====== Information shown

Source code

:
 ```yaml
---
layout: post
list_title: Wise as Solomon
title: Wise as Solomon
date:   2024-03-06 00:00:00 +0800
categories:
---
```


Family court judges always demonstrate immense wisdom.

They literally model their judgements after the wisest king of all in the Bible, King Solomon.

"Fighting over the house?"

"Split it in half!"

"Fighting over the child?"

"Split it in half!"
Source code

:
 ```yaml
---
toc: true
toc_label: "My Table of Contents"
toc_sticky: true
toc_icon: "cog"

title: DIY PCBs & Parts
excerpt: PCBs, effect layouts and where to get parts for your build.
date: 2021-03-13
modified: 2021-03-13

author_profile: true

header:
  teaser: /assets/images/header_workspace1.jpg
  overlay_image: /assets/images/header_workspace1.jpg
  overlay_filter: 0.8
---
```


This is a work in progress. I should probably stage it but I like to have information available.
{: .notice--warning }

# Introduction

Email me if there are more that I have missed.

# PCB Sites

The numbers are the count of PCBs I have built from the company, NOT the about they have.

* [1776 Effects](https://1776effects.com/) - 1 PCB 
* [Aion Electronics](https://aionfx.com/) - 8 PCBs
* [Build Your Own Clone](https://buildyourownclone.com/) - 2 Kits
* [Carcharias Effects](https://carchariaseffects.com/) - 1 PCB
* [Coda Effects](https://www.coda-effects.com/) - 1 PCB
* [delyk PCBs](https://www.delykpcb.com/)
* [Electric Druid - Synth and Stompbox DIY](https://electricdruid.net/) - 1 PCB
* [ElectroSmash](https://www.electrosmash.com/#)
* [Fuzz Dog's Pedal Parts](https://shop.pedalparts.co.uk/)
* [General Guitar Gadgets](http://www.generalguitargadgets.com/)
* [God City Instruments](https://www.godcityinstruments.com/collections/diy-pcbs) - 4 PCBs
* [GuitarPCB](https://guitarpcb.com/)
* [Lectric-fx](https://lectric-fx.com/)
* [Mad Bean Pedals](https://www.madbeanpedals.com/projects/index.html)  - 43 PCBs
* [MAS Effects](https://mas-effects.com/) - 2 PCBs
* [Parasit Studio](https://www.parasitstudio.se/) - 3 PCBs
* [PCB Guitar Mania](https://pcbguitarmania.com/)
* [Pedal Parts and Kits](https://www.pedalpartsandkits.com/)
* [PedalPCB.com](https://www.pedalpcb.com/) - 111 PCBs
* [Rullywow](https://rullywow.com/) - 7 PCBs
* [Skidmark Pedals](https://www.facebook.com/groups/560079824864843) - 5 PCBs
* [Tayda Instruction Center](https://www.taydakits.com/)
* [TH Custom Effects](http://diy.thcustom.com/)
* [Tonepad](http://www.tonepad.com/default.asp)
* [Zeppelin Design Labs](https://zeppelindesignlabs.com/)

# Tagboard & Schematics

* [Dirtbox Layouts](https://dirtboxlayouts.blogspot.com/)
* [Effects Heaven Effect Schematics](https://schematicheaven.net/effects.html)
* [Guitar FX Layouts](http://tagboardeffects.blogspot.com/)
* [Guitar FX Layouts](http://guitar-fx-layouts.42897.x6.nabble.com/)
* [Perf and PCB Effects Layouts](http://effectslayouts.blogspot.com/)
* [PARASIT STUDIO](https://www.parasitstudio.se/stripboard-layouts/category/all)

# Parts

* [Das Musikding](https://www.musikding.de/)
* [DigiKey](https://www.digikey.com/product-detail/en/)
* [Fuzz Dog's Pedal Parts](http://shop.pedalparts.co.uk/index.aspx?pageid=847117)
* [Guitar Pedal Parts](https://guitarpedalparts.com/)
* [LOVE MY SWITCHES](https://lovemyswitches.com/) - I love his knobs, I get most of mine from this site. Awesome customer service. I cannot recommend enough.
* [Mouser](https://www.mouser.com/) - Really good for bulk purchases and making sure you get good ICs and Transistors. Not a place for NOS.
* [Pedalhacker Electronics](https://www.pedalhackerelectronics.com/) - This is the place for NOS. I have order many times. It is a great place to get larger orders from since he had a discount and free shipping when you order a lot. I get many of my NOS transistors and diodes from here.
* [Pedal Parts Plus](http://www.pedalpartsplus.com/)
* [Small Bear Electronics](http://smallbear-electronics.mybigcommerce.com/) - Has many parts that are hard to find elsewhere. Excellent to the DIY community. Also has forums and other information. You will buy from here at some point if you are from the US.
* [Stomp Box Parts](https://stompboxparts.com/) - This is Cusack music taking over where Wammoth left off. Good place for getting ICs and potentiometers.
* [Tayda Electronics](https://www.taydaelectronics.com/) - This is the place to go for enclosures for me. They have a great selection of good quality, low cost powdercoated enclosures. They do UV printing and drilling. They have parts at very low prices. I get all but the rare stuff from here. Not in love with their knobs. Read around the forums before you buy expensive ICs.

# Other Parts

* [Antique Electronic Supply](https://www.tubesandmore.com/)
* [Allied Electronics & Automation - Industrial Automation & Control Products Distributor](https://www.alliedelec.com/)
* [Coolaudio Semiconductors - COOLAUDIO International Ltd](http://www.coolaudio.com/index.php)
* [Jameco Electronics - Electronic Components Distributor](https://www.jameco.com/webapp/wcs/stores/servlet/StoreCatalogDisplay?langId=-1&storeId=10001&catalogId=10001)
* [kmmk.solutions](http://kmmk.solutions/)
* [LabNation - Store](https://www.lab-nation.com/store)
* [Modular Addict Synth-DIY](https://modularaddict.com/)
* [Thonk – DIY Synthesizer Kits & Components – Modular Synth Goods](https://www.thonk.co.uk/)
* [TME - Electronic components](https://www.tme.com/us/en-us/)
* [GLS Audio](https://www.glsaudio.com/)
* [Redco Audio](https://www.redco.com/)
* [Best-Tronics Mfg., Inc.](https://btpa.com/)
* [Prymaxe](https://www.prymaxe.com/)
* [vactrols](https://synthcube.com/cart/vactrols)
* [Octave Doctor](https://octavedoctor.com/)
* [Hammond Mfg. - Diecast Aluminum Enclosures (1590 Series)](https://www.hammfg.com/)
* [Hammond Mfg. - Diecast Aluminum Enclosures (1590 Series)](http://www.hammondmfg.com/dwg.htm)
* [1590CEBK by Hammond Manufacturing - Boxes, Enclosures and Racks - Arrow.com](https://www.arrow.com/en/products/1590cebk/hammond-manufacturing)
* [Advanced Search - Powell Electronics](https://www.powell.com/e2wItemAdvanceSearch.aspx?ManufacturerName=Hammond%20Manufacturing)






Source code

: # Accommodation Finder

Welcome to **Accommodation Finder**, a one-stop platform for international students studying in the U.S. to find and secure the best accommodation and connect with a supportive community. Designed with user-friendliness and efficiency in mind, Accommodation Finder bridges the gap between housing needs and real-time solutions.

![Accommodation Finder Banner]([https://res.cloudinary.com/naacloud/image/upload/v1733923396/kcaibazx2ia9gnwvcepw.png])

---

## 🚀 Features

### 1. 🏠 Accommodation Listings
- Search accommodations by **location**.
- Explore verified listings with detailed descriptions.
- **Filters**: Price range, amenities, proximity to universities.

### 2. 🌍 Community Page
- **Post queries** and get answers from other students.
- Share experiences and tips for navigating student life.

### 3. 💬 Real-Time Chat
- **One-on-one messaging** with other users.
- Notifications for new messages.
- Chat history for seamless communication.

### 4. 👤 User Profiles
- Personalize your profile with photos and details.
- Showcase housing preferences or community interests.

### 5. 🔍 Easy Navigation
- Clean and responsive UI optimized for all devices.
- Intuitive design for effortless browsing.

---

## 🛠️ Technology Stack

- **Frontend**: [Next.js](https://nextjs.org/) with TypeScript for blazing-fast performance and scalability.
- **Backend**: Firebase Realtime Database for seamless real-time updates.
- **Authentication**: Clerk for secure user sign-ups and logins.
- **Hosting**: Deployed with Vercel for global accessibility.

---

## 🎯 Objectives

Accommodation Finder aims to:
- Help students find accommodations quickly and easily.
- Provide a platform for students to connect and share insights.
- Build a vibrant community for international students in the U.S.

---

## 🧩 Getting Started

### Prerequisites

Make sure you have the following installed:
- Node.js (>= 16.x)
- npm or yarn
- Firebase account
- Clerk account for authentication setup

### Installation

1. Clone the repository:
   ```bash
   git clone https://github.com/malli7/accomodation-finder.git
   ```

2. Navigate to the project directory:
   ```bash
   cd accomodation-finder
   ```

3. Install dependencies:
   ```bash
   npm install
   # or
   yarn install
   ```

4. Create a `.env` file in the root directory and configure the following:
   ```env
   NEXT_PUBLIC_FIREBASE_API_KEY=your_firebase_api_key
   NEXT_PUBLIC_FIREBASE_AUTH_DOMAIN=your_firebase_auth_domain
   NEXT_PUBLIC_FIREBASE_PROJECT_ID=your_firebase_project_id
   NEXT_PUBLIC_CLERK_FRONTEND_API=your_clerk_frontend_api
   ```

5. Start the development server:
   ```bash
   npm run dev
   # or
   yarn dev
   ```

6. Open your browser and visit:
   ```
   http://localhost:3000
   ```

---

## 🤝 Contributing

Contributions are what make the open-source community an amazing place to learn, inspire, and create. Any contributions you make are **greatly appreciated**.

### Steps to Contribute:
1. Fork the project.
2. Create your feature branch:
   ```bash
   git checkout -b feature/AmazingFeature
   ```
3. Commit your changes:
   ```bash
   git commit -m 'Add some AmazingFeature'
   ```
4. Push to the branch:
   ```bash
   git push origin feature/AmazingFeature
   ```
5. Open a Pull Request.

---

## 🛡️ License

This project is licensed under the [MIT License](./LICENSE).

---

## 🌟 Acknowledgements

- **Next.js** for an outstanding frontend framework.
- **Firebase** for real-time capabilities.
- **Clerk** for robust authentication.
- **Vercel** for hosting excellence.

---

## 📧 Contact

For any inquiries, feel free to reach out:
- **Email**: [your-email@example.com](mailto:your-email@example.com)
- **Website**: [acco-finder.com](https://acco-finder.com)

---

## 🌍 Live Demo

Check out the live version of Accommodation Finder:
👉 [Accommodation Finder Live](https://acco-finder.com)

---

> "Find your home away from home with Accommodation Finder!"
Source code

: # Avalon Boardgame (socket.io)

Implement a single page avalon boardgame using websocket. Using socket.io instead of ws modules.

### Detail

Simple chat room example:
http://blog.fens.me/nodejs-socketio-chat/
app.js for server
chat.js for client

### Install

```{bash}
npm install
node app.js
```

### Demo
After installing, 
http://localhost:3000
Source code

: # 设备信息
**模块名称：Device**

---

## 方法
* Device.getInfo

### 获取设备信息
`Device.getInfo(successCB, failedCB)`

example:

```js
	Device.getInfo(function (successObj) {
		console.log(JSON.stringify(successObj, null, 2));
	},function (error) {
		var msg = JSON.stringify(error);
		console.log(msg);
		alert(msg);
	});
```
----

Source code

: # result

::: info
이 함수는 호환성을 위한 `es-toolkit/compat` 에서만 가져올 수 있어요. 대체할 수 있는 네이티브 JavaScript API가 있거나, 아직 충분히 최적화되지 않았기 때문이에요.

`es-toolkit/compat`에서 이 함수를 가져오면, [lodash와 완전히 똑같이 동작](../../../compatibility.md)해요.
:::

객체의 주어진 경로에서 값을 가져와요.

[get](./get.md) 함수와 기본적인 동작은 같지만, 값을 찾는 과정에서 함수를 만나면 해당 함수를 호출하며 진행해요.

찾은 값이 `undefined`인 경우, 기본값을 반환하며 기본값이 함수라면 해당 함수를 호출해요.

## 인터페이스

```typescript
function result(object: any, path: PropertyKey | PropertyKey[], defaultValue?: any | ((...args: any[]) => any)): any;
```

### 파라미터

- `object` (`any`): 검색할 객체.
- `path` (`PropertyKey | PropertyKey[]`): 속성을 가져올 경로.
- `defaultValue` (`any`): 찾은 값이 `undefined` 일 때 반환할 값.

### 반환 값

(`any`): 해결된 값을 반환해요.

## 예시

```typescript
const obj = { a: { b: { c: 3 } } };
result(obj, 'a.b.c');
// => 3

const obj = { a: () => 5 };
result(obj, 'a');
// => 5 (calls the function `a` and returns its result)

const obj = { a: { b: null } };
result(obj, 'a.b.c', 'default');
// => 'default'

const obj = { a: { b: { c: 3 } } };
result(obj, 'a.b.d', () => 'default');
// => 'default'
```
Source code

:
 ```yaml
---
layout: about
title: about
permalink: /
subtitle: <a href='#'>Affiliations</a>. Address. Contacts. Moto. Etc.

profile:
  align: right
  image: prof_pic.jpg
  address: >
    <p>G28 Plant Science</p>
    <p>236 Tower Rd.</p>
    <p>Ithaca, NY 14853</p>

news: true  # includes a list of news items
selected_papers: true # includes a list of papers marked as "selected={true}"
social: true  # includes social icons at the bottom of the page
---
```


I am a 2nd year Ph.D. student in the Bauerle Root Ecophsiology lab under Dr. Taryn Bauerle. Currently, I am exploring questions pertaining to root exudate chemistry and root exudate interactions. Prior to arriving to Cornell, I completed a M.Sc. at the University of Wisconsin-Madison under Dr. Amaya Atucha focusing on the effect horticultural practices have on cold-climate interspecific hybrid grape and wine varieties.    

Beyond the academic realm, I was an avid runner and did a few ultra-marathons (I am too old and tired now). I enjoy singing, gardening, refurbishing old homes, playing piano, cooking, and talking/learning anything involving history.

============

- **Action item**:
Copy the records above exactly, beginning at the line that contains "ICs and potentiometers." and stopping after the line that contains "Modular Synth Goods](https://www.thonk.co.uk/)".

- **Response for this exercise**:
* [Stomp Box Parts](https://stompboxparts.com/) - This is Cusack music taking over where Wammoth left off. Good place for getting ICs and potentiometers.
* [Tayda Electronics](https://www.taydaelectronics.com/) - This is the place to go for enclosures for me. They have a great selection of good quality, low cost powdercoated enclosures. They do UV printing and drilling. They have parts at very low prices. I get all but the rare stuff from here. Not in love with their knobs. Read around the forums before you buy expensive ICs.

# Other Parts

* [Antique Electronic Supply](https://www.tubesandmore.com/)
* [Allied Electronics & Automation - Industrial Automation & Control Products Distributor](https://www.alliedelec.com/)
* [Coolaudio Semiconductors - COOLAUDIO International Ltd](http://www.coolaudio.com/index.php)
* [Jameco Electronics - Electronic Components Distributor](https://www.jameco.com/webapp/wcs/stores/servlet/StoreCatalogDisplay?langId=-1&storeId=10001&catalogId=10001)
* [kmmk.solutions](http://kmmk.solutions/)
* [LabNation - Store](https://www.lab-nation.com/store)
* [Modular Addict Synth-DIY](https://modularaddict.com/)
* [Thonk – DIY Synthesizer Kits & Components – Modular Synth Goods](https://www.thonk.co.uk/)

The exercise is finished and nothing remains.